Unfortunately, it was not so for the unnamed woman at Gibeah. She had no voice, and she could not save herself. The powerful disregarded their role of redeemer, of caretaker, and destroyed her. But, Ruth and Naomi, claimed their roles as redeemers, and informed Boaz that he too would be part of that. They made a way for themselves, and in doing that, saved themselves and the people of Israel.
This is what Ruth and Naomi have in common with the Williams Still’s and Harriet Tubman’s of the world. They claimed their own freedom, they created their own redemption. They knew who they were—they knew they were free—and yet they also knew they couldn’t rely on the powerful for their own freedom. They had to make it happen for themselves, and help others to find it. Their lives depended on it. And future generations depended on it.
If you ask church historians, they’ll tell you that something is happening in the Church universal. A shift is taking place. Many are calling it the great emergence. This is a shift that takes place in the church every 500 years or so. The last great shift was the reformation, where our church tradition and Anabaptist understanding was born. In this great emergence we expect to see the end of denominationalism, and new ways of being church forming.
We’ve seen the Mennonite denomination in chaos, struggling to hold together this increasingly theologically diverse group of people, and choosing who’s in and out in the process.

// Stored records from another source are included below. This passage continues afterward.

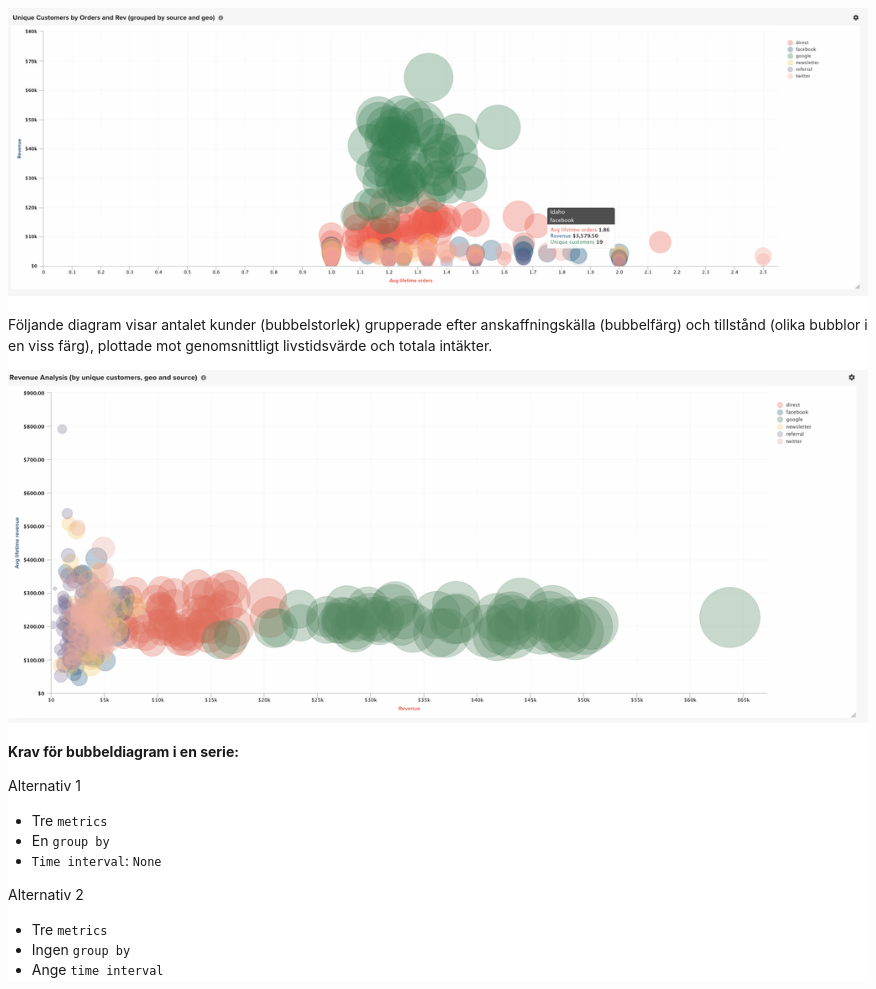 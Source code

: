 ![Bubbeldiagram över antalet kunder per anskaffningskälla och delstat kontra intäkter och order](../../assets/bubble-1.png)

Följande diagram visar antalet kunder (bubbelstorlek) grupperade efter anskaffningskälla (bubbelfärg) och tillstånd (olika bubblor i en viss färg), plottade mot genomsnittligt livstidsvärde och totala intäkter.

![Bubbeldiagram som visar kundstatistik efter anskaffningskälla och delstat](../../assets/bubble-2.png)

**Krav för bubbeldiagram i en serie:**

Alternativ 1

* Tre `metrics`
* En `group by`
* `Time interval`: `None`

Alternativ 2

* Tre `metrics`
* Ingen `group by`
* Ange `time interval`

We don’t need church historians to tell us that there is a shift in the church. We live it. We know we cannot rely on denominational structures. We never should have. That is not the heart of the gospel. What stands at the center of the gospel is the redeeming work of Christ, who called us to follow in his way, who calls us to some frightening places, and who calls us—like Naomi and Ruth, like Harriet Tubman and William Stills—to bold acts of justice and redemption for the sake of all people. It’s difficult to do that from the center of a denomination. It’s much easier to do that from the margins, from the edge of the fields, from the shadows of the threshing floor, from the underground railroad, and from the very edges of faith.
We are here not to preserve a tradition or to hold tight to something. We are not here to tell the story of the dominant culture. We are here—as a people of faith—to save each other, to lift up each other, to name each other, and to welcome each other. We are here to claim our voices and our freedom, and to help others do the same.
Thanks be to God for Ruth and Naomi, for William Stills and Harriet Tubman, who act as models for how we are to live—one hand lifted in praise to God, the other extended, an offering of freedom and hope to all who wish to have it. AMEN.
2 Comments
This endearing love story directs our eyes to an even greater love story—the love of Jesus for each believer. As Boaz, the redeemer, was kind and merciful towards Ruth, the foreigner, so Jesus, our Redeemer, is kind and merciful toward us who have been foreigners to His kingdom (Eph. 2:12-13). He wants us to stay on His “field” where we will be protected. He commands his angels to drop some “ears of grain” deliberately for us, but we still have to make the effort to pick them up. At His table, He shares His bread and wine with us, reminding us that He gave His body and blood to save us and to make us children of the heavenly Father. Yahveh reaches out to us through Yeshua His Son.
The Book of Ruth is one of the most beautiful stories in the Bible. It celebrates loyalty: to God, to family, to each other. Family continuity is achieved through and by women. These women are unlikely heroines: an elderly woman and her non-Israelite daughter-in-law. The preservation of the family, central to Ruth’s story , is linked to the future of Israel: Ruth and Naomi ensure the survival of the nation, personified in Ruth’s great-grandson David.